Genesis 28:10-19; Psalm 139:1-11, 23-24; Romans 8: 12-25 Matthew 13:24-43

Proper 11A/Ordinary 16A/Pentecost +6 July 20, 2014

20 July 2014 Sixth Sunday after Pentecost pdf

These sermon notes were prepared before the sermon was delivered and so do not transcribe the actual sermon word for word.

Jacob’s dream and the image of Jacob’s ladder are well known biblical cameos. Like the readings we’ve looked at over the past couple of weeks they served a purpose for the people of Israel and all are foundational in shaping the Hebrew tradition, a tradition on which the Christian tradition is built.

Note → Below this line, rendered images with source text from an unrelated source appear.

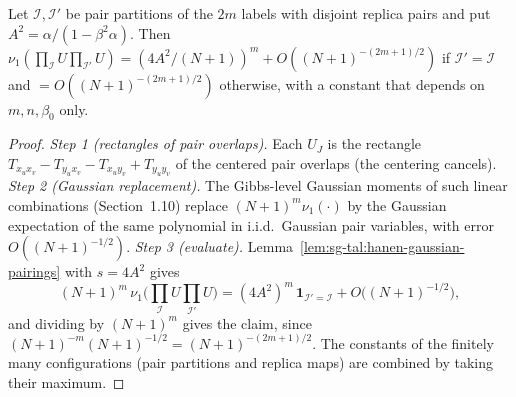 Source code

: \begin{lemma}\label{lem:sg-tal:hanen-full-pairings}
\leanok
{}
Let $\mathcal I,\mathcal I'$ be pair partitions of the $2m$ labels with disjoint replica pairs and put $A^2=\alpha/(1-\beta^2\alpha)$.
Then $\nu_1(\prod_{\mathcal I}U\prod_{\mathcal I'}U)=(4A^2/(N+1))^m+O((N+1)^{-(2m+1)/2})$ if $\mathcal I'=\mathcal I$ and
$=O((N+1)^{-(2m+1)/2})$ otherwise, with a constant that depends on $m,n,\beta_0$ only.
\end{lemma}
\begin{proof}
\leanok
\emph{Step 1 (rectangles of pair overlaps).} Each $U_J$ is the rectangle $T_{x_ux_v}-T_{y_ux_v}-T_{x_uy_v}+T_{y_uy_v}$ of the centered pair overlaps (the centering cancels).
\emph{Step 2 (Gaussian replacement).} The Gibbs-level Gaussian moments of such linear combinations (Section~1.10) replace $(N+1)^m\nu_1(\cdot)$ by the Gaussian expectation of the same polynomial in i.i.d.\ Gaussian pair variables, with error $O((N+1)^{-1/2})$.
\emph{Step 3 (evaluate).} Lemma~\ref{lem:sg-tal:hanen-gaussian-pairings} with $s=4A^2$ gives
\[
(N+1)^m\,\nu_1\Big(\prod_{\mathcal I}U\prod_{\mathcal I'}U\Big)=(4A^2)^m\,\mathbf 1_{\mathcal I'=\mathcal I}+O\big((N+1)^{-1/2}\big),
\]
and dividing by $(N+1)^m$ gives the claim, since $(N+1)^{-m}(N+1)^{-1/2}=(N+1)^{-(2m+1)/2}$. The constants of the finitely many configurations (pair partitions and replica maps) are combined by taking their maximum.
\end{proof}

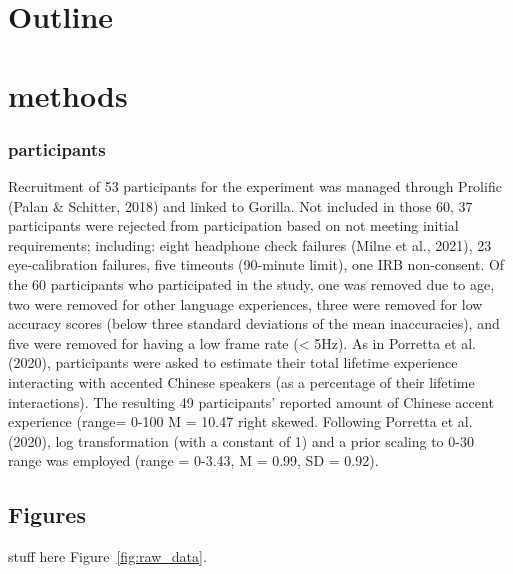 \documentclass[a4paper]{article}
\begin{document}
\section{Outline}


\section{methods}

\subsubsection{participants}

Recruitment of 53 participants for the experiment was
managed through Prolific (Palan & Schitter, 2018) and linked to Gorilla. Not included
in those 60, 37 participants were rejected from participation based on not meeting
initial requirements; including: eight headphone check failures (Milne et al., 2021), 23
eye-calibration failures, five timeouts (90-minute limit), one IRB non-consent. Of the 60
participants who participated in the study, one was removed due to age, two were
removed for other language experiences, three were removed for low accuracy scores
(below three standard deviations of the mean inaccuracies), and five were removed for
having a low frame rate (< 5Hz). As in Porretta et al. (2020), participants were asked
to estimate their total lifetime experience interacting with accented Chinese speakers
(as a percentage of their lifetime interactions). The resulting 49 participants’ reported
amount of Chinese accent experience (range= 0-100 M = 10.47%
right skewed. Following Porretta et al. (2020), log transformation (with a constant of 1)
and a prior scaling to 0-30 range was employed (range = 0-3.43, M = 0.99, SD = 0.92).

\subsection{Figures}

stuff here Figure~\ref{fig:raw_data}.
\end{document}
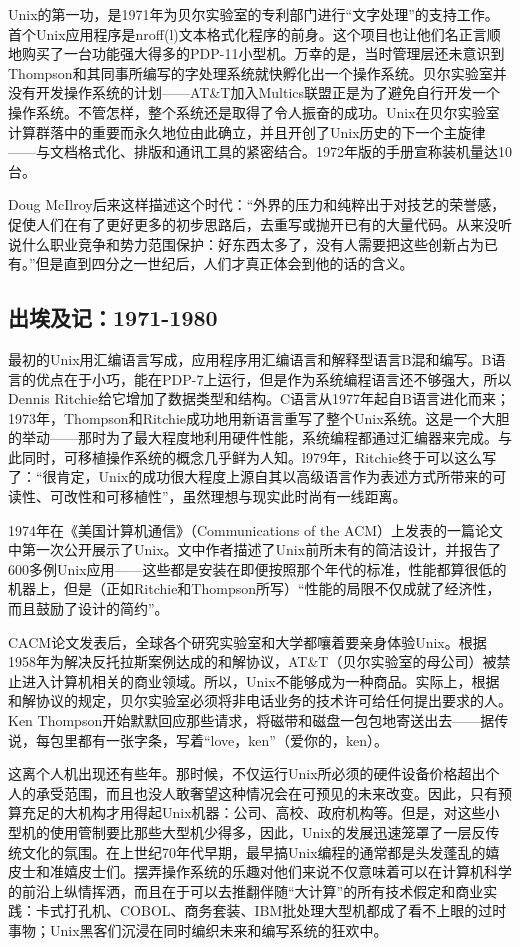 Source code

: \documentclass[12pt,oneside]{book}
\begin{document}
\begin{common-format}
Unix的第一功，是1971年为贝尔实验室的专利部门进行“文字处理”的支持工作。首个Unix应用程序是nroff(l)文本格式化程序的前身。这个项目也让他们名正言顺地购买了一台功能强大得多的PDP-11小型机。万幸的是，当时管理层还未意识到Thompson和其同事所编写的字处理系统就快孵化出一个操作系统。贝尔实验室并没有开发操作系统的计划——AT\&{}T加入Multics联盟正是为了避免自行开发一个操作系统。不管怎样，整个系统还是取得了令人振奋的成功。Unix在贝尔实验室计算群落中的重要而永久地位由此确立，并且开创了Unix历史的下一个主旋律——与文档格式化、排版和通讯工具的紧密结合。1972年版的手册宣称装机量达10台。

Doug McIlroy\cite{McIlroy91}后来这样描述这个时代：“外界的压力和纯粹出于对技艺的荣誉感，促使人们在有了更好更多的初步思路后，去重写或抛开已有的大量代码。从来没听说什么职业竞争和势力范围保护：好东西太多了，没有人需要把这些创新占为已有。”但是直到四分之一世纪后，人们才真正体会到他的话的含义。


\subsection{出埃及记：1971-1980}
最初的Unix用汇编语言写成，应用程序用汇编语言和解释型语言B混和编写。B语言的优点在于小巧，能在PDP-7上运行，但是作为系统编程语言还不够强大，所以Dennis Ritchie给它增加了数据类型和结构。C语言从1977年起自B语言进化而来；1973年，Thompson和Ritchie成功地用新语言重写了整个Unix系统。这是一个大胆的举动——那时为了最大程度地利用硬件性能，系统编程都通过汇编器来完成。与此同时，可移植操作系统的概念几乎鲜为人知。l979年，Ritchie终于可以这么写了：“很肯定，Unix的成功很大程度上源自其以高级语言作为表述方式所带来的可读性、可改性和可移植性”，虽然理想与现实此时尚有一线距离。

1974年在《美国计算机通信》（Communications of the ACM）上发表的一篇论文中\cite{Ritchie-Thompson}第一次公开展示了Unix。文中作者描述了Unix前所未有的简洁设计，并报告了600多例Unix应用——这些都是安装在即便按照那个年代的标准，性能都算很低的机器上，但是（正如Ritchie和Thompson所写）“性能的局限不仅成就了经济性，而且鼓励了设计的简约”。

CACM论文发表后，全球各个研究实验室和大学都嚷着要亲身体验Unix。根据1958年为解决反托拉斯案例达成的和解协议，AT\&{}T（贝尔实验室的母公司）被禁止进入计算机相关的商业领域。所以，Unix不能够成为一种商品。实际上，根据和解协议的规定，贝尔实验室必须将非电话业务的技术许可给任何提出要求的人。Ken Thompson开始默默回应那些请求，将磁带和磁盘一包包地寄送出去——据传说，每包里都有一张字条，写着“love，ken”（爱你的，ken）。

这离个人机出现还有些年。那时候，不仅运行Unix所必须的硬件设备价格超出个人的承受范围，而且也没人敢奢望这种情况会在可预见的未来改变。因此，只有预算充足的大机构才用得起Unix机器：公司、高校、政府机构等。但是，对这些小型机的使用管制要比那些大型机少得多，因此，Unix的发展迅速笼罩了一层反传统文化的氛围。在上世纪70年代早期，最早搞Unix编程的通常都是头发蓬乱的嬉皮士和准嬉皮士们。摆弄操作系统的乐趣对他们来说不仅意味着可以在计算机科学的前沿上纵情挥洒，而且在于可以去推翻伴随“大计算”的所有技术假定和商业实践：卡式打孔机、COBOL、商务套装、IBM批处理大型机都成了看不上眼的过时事物；Unix黑客们沉浸在同时编织未来和编写系统的狂欢中。


\end{common-format}
\end{document}
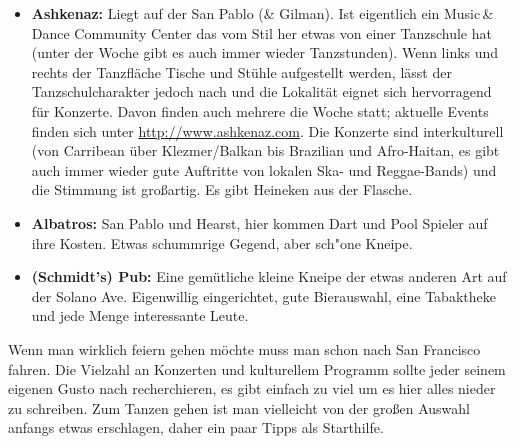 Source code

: \documentclass[a4paper]{scrreprt}
\begin{document}
\begin{itemize}
  \item \textbf{Ashkenaz:} Liegt auf der San Pablo (\& Gilman). Ist eigentlich ein Music\,\&\,Dance Community Center das vom Stil her etwas von einer Tanzschule hat (unter der Woche gibt es auch immer wieder Tanzstunden). Wenn links und rechts der Tanzfläche Tische und Stühle aufgestellt werden, lässt der Tanzschulcharakter jedoch nach und die Lokalität eignet sich hervorragend für Konzerte. Davon finden auch mehrere die Woche statt; aktuelle Events finden sich unter \url{http://www.ashkenaz.com}. Die Konzerte sind interkulturell (von Carribean über Klezmer/Balkan bis Brazilian und Afro-Haitan, es gibt auch immer wieder gute Auftritte von lokalen Ska- und Reggae-Bands) und die Stimmung ist großartig. Es gibt Heineken aus der Flasche.
  
  \item \textbf{Albatros:} San Pablo und Hearst, hier kommen Dart und Pool Spieler auf ihre Kosten. Etwas schummrige Gegend, aber sch"one Kneipe.

	\item \textbf{(Schmidt's) Pub:} Eine gemütliche kleine Kneipe der etwas anderen Art auf der Solano Ave. Eigenwillig eingerichtet, gute Bierauswahl, eine Tabaktheke und jede Menge interessante Leute. 

\end{itemize}
  
Wenn man wirklich feiern gehen möchte muss man schon nach San Francisco fahren. Die Vielzahl an Konzerten und kulturellem Programm sollte jeder seinem eigenen Gusto nach recherchieren, es gibt einfach zu viel um es hier alles nieder zu schreiben. Zum Tanzen gehen ist man vielleicht von der großen Auswahl anfangs etwas erschlagen, daher ein paar Tipps als Starthilfe.
\end{document}
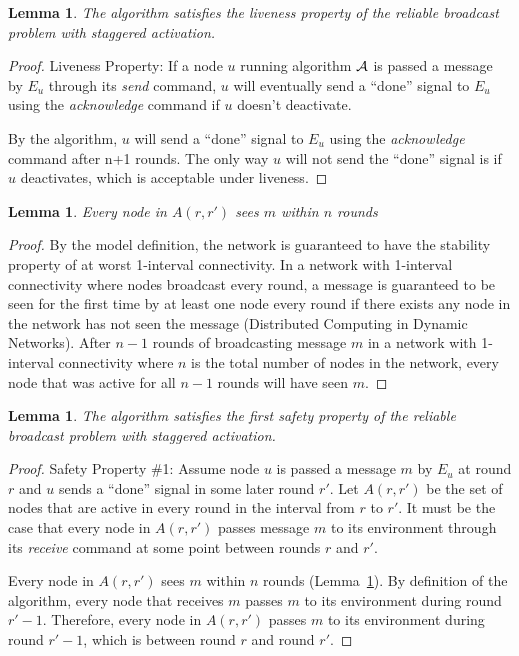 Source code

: \documentclass[english]{article}
\newtheorem{lemma}[theorem]{Lemma}
\begin{document}
\begin{lemma}
\label{DeactivationRBLiveness}
The algorithm satisfies the liveness property of the reliable broadcast problem with staggered activation.
\end{lemma}
\begin{proof}
Liveness Property: If a node $u$ running algorithm $\cal A$ is passed a message by $E_u$ through its \textit{send} command, $u$ will eventually send  a ``done'' signal to $E_u$ using the \textit{acknowledge} command if $u$ doesn't deactivate.

By the algorithm, $u$ will send  a ``done'' signal to $E_u$ using the \textit{acknowledge} command after n+1 rounds. The only way $u$ will not send the ``done'' signal is if $u$ deactivates, which is acceptable under liveness.
\end{proof}

\begin{lemma}
\label{RBDeactivationReceive}
Every node in $A(r,r')$ sees $m$ within $n$ rounds
\end{lemma}
\begin{proof}

By the model definition, the network is guaranteed to have the stability property of at worst 1-interval connectivity. In a network with 1-interval connectivity where nodes broadcast every round, a message is guaranteed to be seen for the first time by at least one node every round if there exists any node in the network has not seen the message (Distributed Computing in Dynamic Networks). After $n-1$ rounds of broadcasting message $m$ in a network with 1-interval connectivity where $n$ is the total number of nodes in the network, every node that was active for all $n-1$ rounds will have seen $m$.

\end{proof}


\begin{lemma}
\label{DeactivationRBSafety1}
The algorithm satisfies the first safety property of the reliable broadcast problem with staggered activation.
\end{lemma}
\begin{proof}
Safety Property \#1: Assume node $u$ is passed a message $m$ by $E_u$ at round $r$ and $u$ sends  a ``done'' signal in some later round $r'$. Let $A(r,r')$ be the set of nodes that are active in every round in the interval from $r$ to $r'$. It must be the case that every node in $A(r,r')$ passes message $m$ to its environment through its \textit{receive} command at some point between rounds $r$ and $r'$. 

Every node in $A(r,r')$ sees $m$ within $n$ rounds (Lemma~\ref{RBDeactivationReceive}). By definition of the algorithm, every node that receives $m$ passes $m$ to its environment during round $r'-1$. Therefore, every node in $A(r,r')$ passes $m$ to its environment during round $r'-1$, which is between round $r$ and round $r'$.

\end{proof}
\end{document}
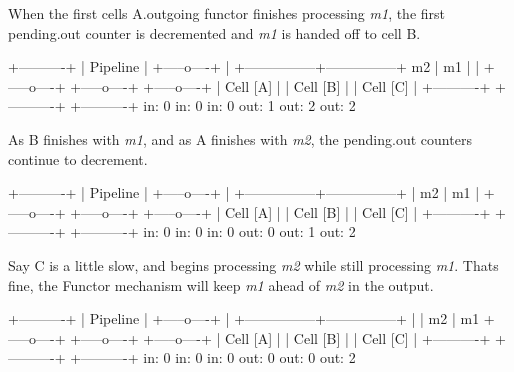 When the first cell\textquotesingle{}s {\ttfamily A.\+outgoing} functor finishes processing {\itshape m1}, the first {\ttfamily pending.\+out} counter is decremented and {\itshape m1} is handed off to cell {\ttfamily B}.

\begin{DoxyVerb}                          +----------+
                          | Pipeline |
                          +-----o----+
                                |
                +---------------+---------------+
            m2  |           m1  |               |
          +-----o----+    +-----o----+    +-----o----+
          | Cell [A] |    | Cell [B] |    | Cell [C] |
          +----------+    +----------+    +----------+
             in: 0           in: 0           in: 0
            out: 1          out: 2          out: 2
\end{DoxyVerb}


As {\ttfamily B} finishes with {\itshape m1}, and as {\ttfamily A} finishes with {\itshape m2}, the {\ttfamily pending.\+out} counters continue to decrement.

\begin{DoxyVerb}                          +----------+
                          | Pipeline |
                          +-----o----+
                                |
                +---------------+---------------+
                |           m2  |           m1  |
          +-----o----+    +-----o----+    +-----o----+
          | Cell [A] |    | Cell [B] |    | Cell [C] |
          +----------+    +----------+    +----------+
             in: 0           in: 0           in: 0
            out: 0          out: 1          out: 2
\end{DoxyVerb}


Say {\ttfamily C} is a little slow, and begins processing {\itshape m2} while still processing {\itshape m1}. That\textquotesingle{}s fine, the {\ttfamily Functor} mechanism will keep {\itshape m1} ahead of {\itshape m2} in the output.

\begin{DoxyVerb}                          +----------+
                          | Pipeline |
                          +-----o----+
                                |
                +---------------+---------------+
                |               |           m2  | m1
          +-----o----+    +-----o----+    +-----o----+
          | Cell [A] |    | Cell [B] |    | Cell [C] |
          +----------+    +----------+    +----------+
             in: 0           in: 0           in: 0
            out: 0          out: 0          out: 2
\end{DoxyVerb}


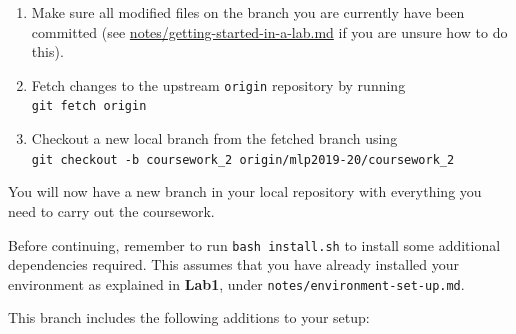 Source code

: \documentclass[11pt,]{article}
\begin{document}
\begin{enumerate}
\item
  Make sure all modified files on the branch you are currently have been
  committed
  (see \href{https://github.com/CSTR-Edinburgh/mlpractical/blob/mlp2019-20/master/notes/getting-started-in-a-lab.md}{notes/getting-started-in-a-lab.md} if you are unsure how to do this).
\item
  Fetch changes to the upstream \texttt{origin} repository by running\\
  \texttt{git fetch origin}
\item
  Checkout a new local branch from the fetched branch using\\
  \verb+git checkout -b coursework_2 origin/mlp2019-20/coursework_2+
\end{enumerate}

You will now have a new branch in your local repository with everything you need to carry out the coursework.

Before continuing, remember to run \texttt{bash install.sh} to install some additional dependencies required. This assumes that you have already installed your environment as explained in \textbf{Lab1}, under \texttt{notes/environment-set-up.md}.

This branch includes the following additions to your setup:
\end{document}
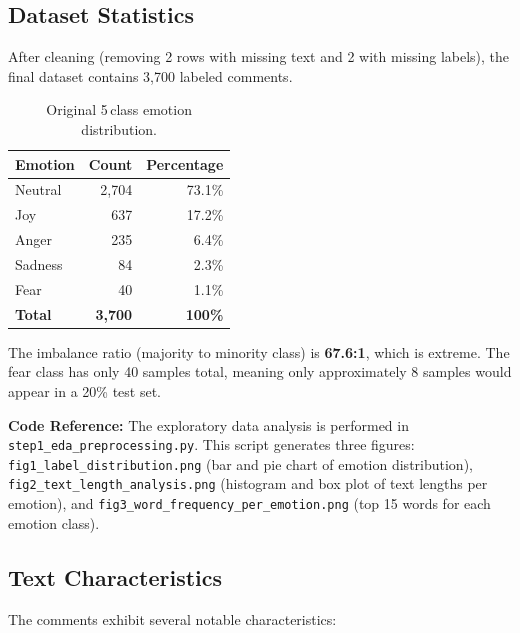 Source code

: \documentclass[12pt,a4paper,twoside]{article}
\theoremstyle{definition}
\begin{document}
\subsection{Dataset Statistics}

After cleaning (removing 2 rows with missing text and 2 with missing labels), the final dataset contains 3{,}700 labeled comments.

\begin{table}[h]
\centering
\caption{Original 5\,class emotion distribution.}
\label{tab:dist5}
\begin{tabular}{lrr}
\toprule
\textbf{Emotion} & \textbf{Count} & \textbf{Percentage} \\
\midrule
Neutral & 2{,}704 & 73.1\% \\
Joy & 637 & 17.2\% \\
Anger & 235 & 6.4\% \\
Sadness & 84 & 2.3\% \\
Fear & 40 & 1.1\% \\
\midrule
\textbf{Total} & \textbf{3{,}700} & \textbf{100\%} \\
\bottomrule
\end{tabular}
\end{table}

The imbalance ratio (majority to minority class) is \textbf{67.6:1}, which is extreme. The fear class has only 40 samples total, meaning only approximately 8 samples would appear in a 20\% test set.

\begin{filebox}
\textbf{Code Reference:} The exploratory data analysis is performed in \texttt{step1\_eda\_preprocessing.py}. This script generates three figures: \texttt{fig1\_label\_distribution.png} (bar and pie chart of emotion distribution), \texttt{fig2\_text\_length\_analysis.png} (histogram and box plot of text lengths per emotion), and \texttt{fig3\_word\_frequency\_per\_emotion.png} (top 15 words for each emotion class).
\end{filebox}

\subsection{Text Characteristics}

The comments exhibit several notable characteristics:
\end{document}
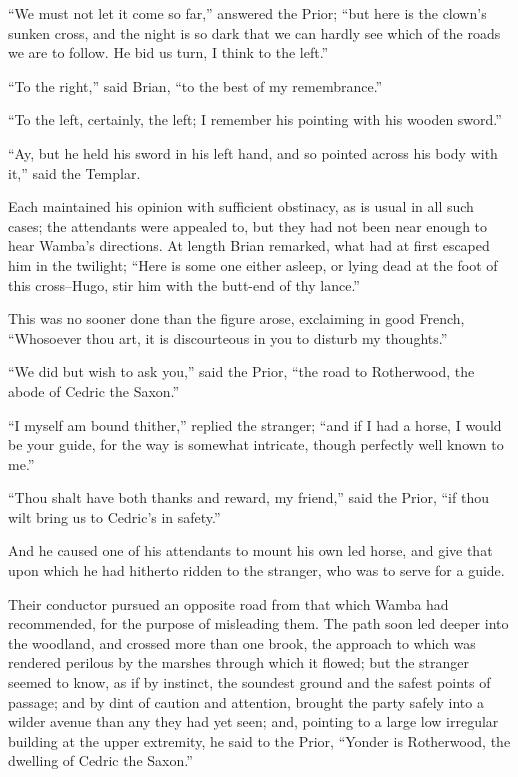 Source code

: ``We must not let it come so far,'' answered the Prior; ``but here is
the clown's sunken cross, and the night is so dark that we can hardly
see which of the roads we are to follow. He bid us turn, I think to the
left.''

``To the right,'' said Brian, ``to the best of my remembrance.''

``To the left, certainly, the left; I remember his pointing with his
wooden sword.''

``Ay, but he held his sword in his left hand, and so pointed across his
body with it,'' said the Templar.

Each maintained his opinion with sufficient obstinacy, as is usual in
all such cases; the attendants were appealed to, but they had not been
near enough to hear Wamba's directions. At length Brian remarked, what
had at first escaped him in the twilight; ``Here is some one either
asleep, or lying dead at the foot of this cross--Hugo, stir him with the
butt-end of thy lance.''

This was no sooner done than the figure arose, exclaiming in good
French, ``Whosoever thou art, it is discourteous in you to disturb my
thoughts.''

``We did but wish to ask you,'' said the Prior, ``the road to
Rotherwood, the abode of Cedric the Saxon.''

``I myself am bound thither,'' replied the stranger; ``and if I had a
horse, I would be your guide, for the way is somewhat intricate, though
perfectly well known to me.''

``Thou shalt have both thanks and reward, my friend,'' said the Prior,
``if thou wilt bring us to Cedric's in safety.''

And he caused one of his attendants to mount his own led horse, and give
that upon which he had hitherto ridden to the stranger, who was to serve
for a guide.

Their conductor pursued an opposite road from that which Wamba had
recommended, for the purpose of misleading them. The path soon led
deeper into the woodland, and crossed more than one brook, the approach
to which was rendered perilous by the marshes through which it flowed;
but the stranger seemed to know, as if by instinct, the soundest ground
and the safest points of passage; and by dint of caution and attention,
brought the party safely into a wilder avenue than any they had yet
seen; and, pointing to a large low irregular building at the upper
extremity, he said to the Prior, ``Yonder is Rotherwood, the dwelling of
Cedric the Saxon.''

Today’s reading from Genesis is one of the reference texts for Israel’s claim to land rights; God tells Jacob: “the land on which you lie I will give to you and to your offspring”.
However, when we read this, and other sacred texts, it is helpful to look beyond the obvious and to contemplate, or seek, a deeper universal insight.

Within every religious tradition, including our own, we will find a claim to validate our own perspective, and once found, that claim gives rise to an exclusive appreciation of God and of ourselves. These exclusive claims within each religious tradition in turn create division and conflict and that is readily witnessed by the crusades in our tradition that mirror the Jihads of another tradition.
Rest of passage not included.